[Dataset records]
--------------------------------------------------

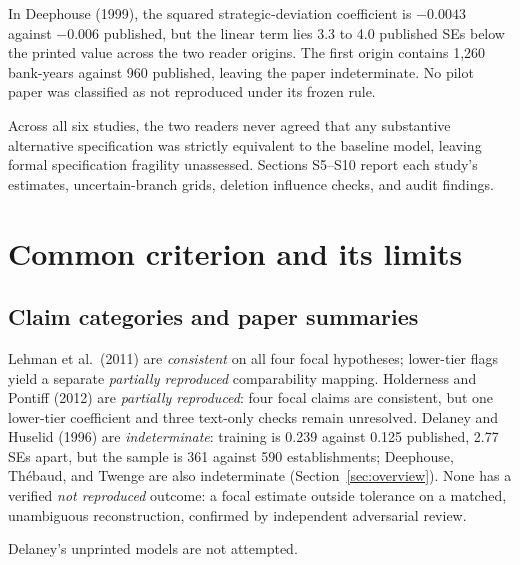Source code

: \documentclass[11pt]{article}
\begin{document}
In Deephouse (1999), the squared strategic-deviation coefficient is $-0.0043$ against $-0.006$ published, but the linear term lies 3.3 to 4.0 published SEs below the printed value across the two reader origins. The first origin contains 1,260 bank-years against 960 published, leaving the paper indeterminate. No pilot paper was classified as not reproduced under its frozen rule.

Across all six studies, the two readers never agreed that any substantive alternative specification was strictly equivalent to the baseline model, leaving formal specification fragility unassessed. Sections S5--S10 report each study's estimates, uncertain-branch grids, deletion influence checks, and audit findings.

\clearpage
\section{Common criterion and its limits}\label{sec:criterion}
\subsection{Claim categories and paper summaries}
Lehman et al.\ (2011) are \textit{consistent} on all four focal hypotheses; lower-tier flags yield a separate \textit{partially reproduced} comparability mapping. Holderness and Pontiff (2012) are \textit{partially reproduced}: four focal claims are consistent, but one lower-tier coefficient and three text-only checks remain unresolved. Delaney and Huselid (1996) are \textit{indeterminate}: training is 0.239 against 0.125 published, 2.77 SEs apart, but the sample is 361 against 590 establishments; Deephouse, Th\'ebaud, and Twenge are also indeterminate (Section~\ref{sec:overview}). None has a verified \textit{not reproduced} outcome: a focal estimate outside tolerance on a matched, unambiguous reconstruction, confirmed by independent adversarial review.

Delaney's unprinted models are not attempted.
\end{document}
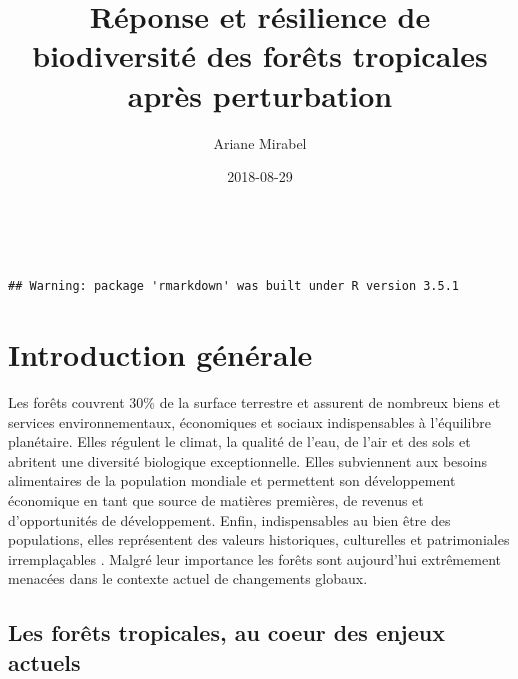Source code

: \documentclass[
  11pt,
  french,
  A4paper,
  extrafontsizes,onecolumn,openright
  ]{memoir}
\title{Réponse et résilience de biodiversité des forêts tropicales après
perturbation}
\author{Ariane Mirabel}
\date{2018-08-29}
\begin{document}
\frontmatter



\makeflyleaf
\newpage
~
\newpage









\LargeMargins
{
\hypersetup{linkcolor=}
\setcounter{tocdepth}{3}
\tableofcontents
}



\LargeMargins






\begin{verbatim}
## Warning: package 'rmarkdown' was built under R version 3.5.1
\end{verbatim}

\mainmatter

\chapter{Introduction générale}\label{introduction-generale}

Les forêts couvrent 30\% de la surface terrestre et assurent de nombreux
biens et services environnementaux, économiques et sociaux
indispensables à l'équilibre planétaire. Elles régulent le climat, la
qualité de l'eau, de l'air et des sols et abritent une diversité
biologique exceptionnelle. Elles subviennent aux besoins alimentaires de
la population mondiale et permettent son développement économique en
tant que source de matières premières, de revenus et d'opportunités de
développement. Enfin, indispensables au bien être des populations, elles
représentent des valeurs historiques, culturelles et patrimoniales
irremplaçables \autocites{FRA2015}{Tilman2014}. Malgré leur importance
les forêts sont aujourd'hui extrêmement menacées dans le contexte actuel
de changements globaux.

\section{Les forêts tropicales, au coeur des enjeux
actuels}\label{les-forets-tropicales-au-coeur-des-enjeux-actuels}
\end{document}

--------------------------------------------------

Required work
Transcribe each record above exactly, leaving every picture out of the copy.

Response for this exercise
Source code

: \documentclass[11pt]{article}
\begin{document}
In Deephouse (1999), the squared strategic-deviation coefficient is $-0.0043$ against $-0.006$ published, but the linear term lies 3.3 to 4.0 published SEs below the printed value across the two reader origins. The first origin contains 1,260 bank-years against 960 published, leaving the paper indeterminate. No pilot paper was classified as not reproduced under its frozen rule.

Across all six studies, the two readers never agreed that any substantive alternative specification was strictly equivalent to the baseline model, leaving formal specification fragility unassessed. Sections S5--S10 report each study's estimates, uncertain-branch grids, deletion influence checks, and audit findings.

\clearpage
\section{Common criterion and its limits}\label{sec:criterion}
\subsection{Claim categories and paper summaries}
Lehman et al.\ (2011) are \textit{consistent} on all four focal hypotheses; lower-tier flags yield a separate \textit{partially reproduced} comparability mapping. Holderness and Pontiff (2012) are \textit{partially reproduced}: four focal claims are consistent, but one lower-tier coefficient and three text-only checks remain unresolved. Delaney and Huselid (1996) are \textit{indeterminate}: training is 0.239 against 0.125 published, 2.77 SEs apart, but the sample is 361 against 590 establishments; Deephouse, Th\'ebaud, and Twenge are also indeterminate (Section~\ref{sec:overview}). None has a verified \textit{not reproduced} outcome: a focal estimate outside tolerance on a matched, unambiguous reconstruction, confirmed by independent adversarial review.

Delaney's unprinted models are not attempted.
\end{document}
Source code

: \documentclass[
  11pt,
  french,
  A4paper,
  extrafontsizes,onecolumn,openright
  ]{memoir}
\title{Réponse et résilience de biodiversité des forêts tropicales après
perturbation}
\author{Ariane Mirabel}
\date{2018-08-29}
\begin{document}
\frontmatter



\makeflyleaf
\newpage
~
\newpage









\LargeMargins
{
\hypersetup{linkcolor=}
\setcounter{tocdepth}{3}
\tableofcontents
}



\LargeMargins






\begin{verbatim}
## Warning: package 'rmarkdown' was built under R version 3.5.1
\end{verbatim}

\mainmatter

\chapter{Introduction générale}\label{introduction-generale}

Les forêts couvrent 30\% de la surface terrestre et assurent de nombreux
biens et services environnementaux, économiques et sociaux
indispensables à l'équilibre planétaire. Elles régulent le climat, la
qualité de l'eau, de l'air et des sols et abritent une diversité
biologique exceptionnelle. Elles subviennent aux besoins alimentaires de
la population mondiale et permettent son développement économique en
tant que source de matières premières, de revenus et d'opportunités de
développement. Enfin, indispensables au bien être des populations, elles
représentent des valeurs historiques, culturelles et patrimoniales
irremplaçables \autocites{FRA2015}{Tilman2014}. Malgré leur importance
les forêts sont aujourd'hui extrêmement menacées dans le contexte actuel
de changements globaux.

\section{Les forêts tropicales, au coeur des enjeux
actuels}\label{les-forets-tropicales-au-coeur-des-enjeux-actuels}
\end{document}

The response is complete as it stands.